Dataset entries
[Start of section]
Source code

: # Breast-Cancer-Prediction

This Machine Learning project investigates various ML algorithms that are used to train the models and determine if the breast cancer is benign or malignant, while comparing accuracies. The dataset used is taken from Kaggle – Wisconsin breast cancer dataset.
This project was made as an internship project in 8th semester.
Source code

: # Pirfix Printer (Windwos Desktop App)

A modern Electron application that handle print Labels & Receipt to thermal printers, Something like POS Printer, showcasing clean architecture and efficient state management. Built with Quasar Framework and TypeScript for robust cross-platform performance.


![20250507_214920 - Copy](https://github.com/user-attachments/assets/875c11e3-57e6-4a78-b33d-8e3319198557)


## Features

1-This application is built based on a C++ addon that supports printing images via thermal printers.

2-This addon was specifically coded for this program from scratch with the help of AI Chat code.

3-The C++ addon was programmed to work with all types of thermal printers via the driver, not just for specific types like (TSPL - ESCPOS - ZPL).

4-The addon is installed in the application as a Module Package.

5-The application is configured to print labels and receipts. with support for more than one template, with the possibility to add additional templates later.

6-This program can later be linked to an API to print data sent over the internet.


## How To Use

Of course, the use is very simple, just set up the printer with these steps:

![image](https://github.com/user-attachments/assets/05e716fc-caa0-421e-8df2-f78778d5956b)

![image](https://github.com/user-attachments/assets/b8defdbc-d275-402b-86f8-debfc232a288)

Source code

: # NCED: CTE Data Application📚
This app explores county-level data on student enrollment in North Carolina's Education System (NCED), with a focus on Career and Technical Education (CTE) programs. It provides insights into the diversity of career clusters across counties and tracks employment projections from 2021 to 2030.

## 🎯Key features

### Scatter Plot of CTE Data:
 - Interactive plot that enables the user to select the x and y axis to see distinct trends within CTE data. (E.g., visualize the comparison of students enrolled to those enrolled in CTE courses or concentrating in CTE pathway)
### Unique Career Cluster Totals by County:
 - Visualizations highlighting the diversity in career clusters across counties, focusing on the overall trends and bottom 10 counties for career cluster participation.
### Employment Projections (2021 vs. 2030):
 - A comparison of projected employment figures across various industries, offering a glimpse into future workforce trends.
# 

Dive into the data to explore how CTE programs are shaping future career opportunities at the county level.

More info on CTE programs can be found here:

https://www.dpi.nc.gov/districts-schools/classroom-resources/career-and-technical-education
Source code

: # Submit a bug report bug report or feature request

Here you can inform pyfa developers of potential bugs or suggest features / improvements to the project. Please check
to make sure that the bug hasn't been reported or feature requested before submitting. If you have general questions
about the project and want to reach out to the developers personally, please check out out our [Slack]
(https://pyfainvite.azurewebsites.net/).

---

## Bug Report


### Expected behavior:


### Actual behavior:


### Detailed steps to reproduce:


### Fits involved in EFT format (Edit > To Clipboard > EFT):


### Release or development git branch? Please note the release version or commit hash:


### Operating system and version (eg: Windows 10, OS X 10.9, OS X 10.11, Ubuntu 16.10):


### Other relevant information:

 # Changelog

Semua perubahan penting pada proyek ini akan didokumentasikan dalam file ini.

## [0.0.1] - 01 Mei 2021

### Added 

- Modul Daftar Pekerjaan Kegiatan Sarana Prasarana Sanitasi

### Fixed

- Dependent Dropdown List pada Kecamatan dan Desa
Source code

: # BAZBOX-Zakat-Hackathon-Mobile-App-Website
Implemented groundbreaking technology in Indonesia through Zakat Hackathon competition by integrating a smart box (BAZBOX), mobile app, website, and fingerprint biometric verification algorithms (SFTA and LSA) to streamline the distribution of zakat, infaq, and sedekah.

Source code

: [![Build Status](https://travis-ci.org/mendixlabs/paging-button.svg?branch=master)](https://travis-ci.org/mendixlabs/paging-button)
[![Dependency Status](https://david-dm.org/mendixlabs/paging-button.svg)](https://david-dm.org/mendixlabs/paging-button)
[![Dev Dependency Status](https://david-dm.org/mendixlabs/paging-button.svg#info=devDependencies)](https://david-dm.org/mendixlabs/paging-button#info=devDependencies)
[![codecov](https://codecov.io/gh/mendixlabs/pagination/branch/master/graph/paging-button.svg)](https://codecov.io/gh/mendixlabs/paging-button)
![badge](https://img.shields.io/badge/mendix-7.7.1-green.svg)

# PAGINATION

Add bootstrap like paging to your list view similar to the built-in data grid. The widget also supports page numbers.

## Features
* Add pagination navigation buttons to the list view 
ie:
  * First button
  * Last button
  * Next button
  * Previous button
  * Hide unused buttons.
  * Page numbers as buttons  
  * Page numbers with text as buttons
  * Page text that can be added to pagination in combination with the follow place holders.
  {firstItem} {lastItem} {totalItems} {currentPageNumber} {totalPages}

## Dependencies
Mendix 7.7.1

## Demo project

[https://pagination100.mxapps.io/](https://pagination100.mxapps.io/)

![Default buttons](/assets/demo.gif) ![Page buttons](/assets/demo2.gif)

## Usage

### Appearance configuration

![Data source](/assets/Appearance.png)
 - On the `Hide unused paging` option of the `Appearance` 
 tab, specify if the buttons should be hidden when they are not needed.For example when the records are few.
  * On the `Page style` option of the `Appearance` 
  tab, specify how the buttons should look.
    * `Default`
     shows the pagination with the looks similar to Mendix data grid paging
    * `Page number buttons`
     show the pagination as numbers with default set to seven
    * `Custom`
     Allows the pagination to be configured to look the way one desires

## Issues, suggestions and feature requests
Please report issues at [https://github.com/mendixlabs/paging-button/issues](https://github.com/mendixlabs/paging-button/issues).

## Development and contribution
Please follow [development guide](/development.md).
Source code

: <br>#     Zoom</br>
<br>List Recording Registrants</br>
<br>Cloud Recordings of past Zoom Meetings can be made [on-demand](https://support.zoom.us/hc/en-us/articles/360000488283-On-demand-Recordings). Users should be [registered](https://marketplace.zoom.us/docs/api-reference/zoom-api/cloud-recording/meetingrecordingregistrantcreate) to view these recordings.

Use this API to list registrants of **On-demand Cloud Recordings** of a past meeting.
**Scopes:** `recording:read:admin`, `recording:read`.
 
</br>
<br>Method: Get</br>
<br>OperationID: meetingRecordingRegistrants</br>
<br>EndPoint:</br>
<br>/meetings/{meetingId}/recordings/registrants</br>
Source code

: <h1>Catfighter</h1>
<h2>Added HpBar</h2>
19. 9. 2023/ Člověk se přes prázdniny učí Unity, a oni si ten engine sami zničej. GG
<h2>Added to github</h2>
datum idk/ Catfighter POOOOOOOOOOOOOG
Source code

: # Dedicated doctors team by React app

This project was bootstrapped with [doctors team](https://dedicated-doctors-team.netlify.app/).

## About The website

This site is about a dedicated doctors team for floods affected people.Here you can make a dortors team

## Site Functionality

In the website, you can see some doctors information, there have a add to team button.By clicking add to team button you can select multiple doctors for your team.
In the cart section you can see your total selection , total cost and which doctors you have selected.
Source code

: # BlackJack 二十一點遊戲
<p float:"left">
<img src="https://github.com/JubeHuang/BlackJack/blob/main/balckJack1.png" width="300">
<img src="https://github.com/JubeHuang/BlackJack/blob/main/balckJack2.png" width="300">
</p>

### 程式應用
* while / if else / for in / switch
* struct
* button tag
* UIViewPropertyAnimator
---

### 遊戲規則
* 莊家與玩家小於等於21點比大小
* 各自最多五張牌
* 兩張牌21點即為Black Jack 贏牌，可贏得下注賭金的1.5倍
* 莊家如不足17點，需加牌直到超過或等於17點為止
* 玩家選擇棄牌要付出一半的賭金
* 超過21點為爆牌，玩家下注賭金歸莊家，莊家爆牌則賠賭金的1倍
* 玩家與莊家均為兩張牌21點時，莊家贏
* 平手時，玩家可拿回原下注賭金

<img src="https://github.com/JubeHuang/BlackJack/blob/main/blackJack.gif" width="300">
[End of section]
▶ **Task**
Above are the records; report each line in them that includes the word "future".

▶ **Problem solution**
 - A comparison of projected employment figures across various industries, offering a glimpse into future workforce trends.
Dive into the data to explore how CTE programs are shaping future career opportunities at the county level.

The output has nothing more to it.